### What is being asked
Your response should be an exact transcription of the data, images excluded.

### Excerpted records

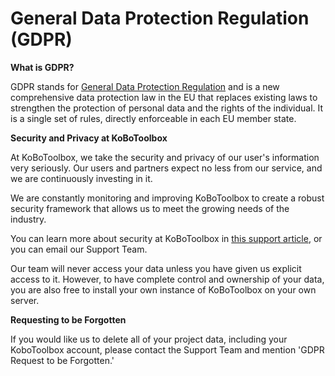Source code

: # General Data Protection Regulation (GDPR)

**What is GDPR?**

GDPR stands for [General Data Protection Regulation](https://gdpr-info.eu) and is a new comprehensive data protection law in the EU that replaces existing laws to strengthen the protection of personal data and the rights of the individual. It is a single set of rules, directly enforceable in each EU member state.

**Security and Privacy at KoBoToolbox**

At KoBoToolbox, we take the security and privacy of our user's information very seriously. Our users and partners expect no less from our service, and we are continuously investing in it.

We are constantly monitoring and improving KoBoToolbox to create a robust security framework that allows us to meet the growing needs of the industry.

You can learn more about security at KoBoToolbox in [this support article](is_my_data_safe.html), or you can email our Support Team.

Our team will never access your data unless you have given us explicit access to it. However, to have complete control and ownership of your data, you are also free to install your own instance of KoBoToolbox on your own server.

**Requesting to be Forgotten**

If you would like us to delete all of your project data, including your KoboToolbox account, please contact the Support Team and mention 'GDPR Request to be Forgotten.'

### Result of the exercise
Source code

: # General Data Protection Regulation (GDPR)

**What is GDPR?**

GDPR stands for [General Data Protection Regulation](https://gdpr-info.eu) and is a new comprehensive data protection law in the EU that replaces existing laws to strengthen the protection of personal data and the rights of the individual. It is a single set of rules, directly enforceable in each EU member state.

**Security and Privacy at KoBoToolbox**

At KoBoToolbox, we take the security and privacy of our user's information very seriously. Our users and partners expect no less from our service, and we are continuously investing in it.

We are constantly monitoring and improving KoBoToolbox to create a robust security framework that allows us to meet the growing needs of the industry.

You can learn more about security at KoBoToolbox in [this support article](is_my_data_safe.html), or you can email our Support Team.

Our team will never access your data unless you have given us explicit access to it. However, to have complete control and ownership of your data, you are also free to install your own instance of KoBoToolbox on your own server.

**Requesting to be Forgotten**

If you would like us to delete all of your project data, including your KoboToolbox account, please contact the Support Team and mention 'GDPR Request to be Forgotten.'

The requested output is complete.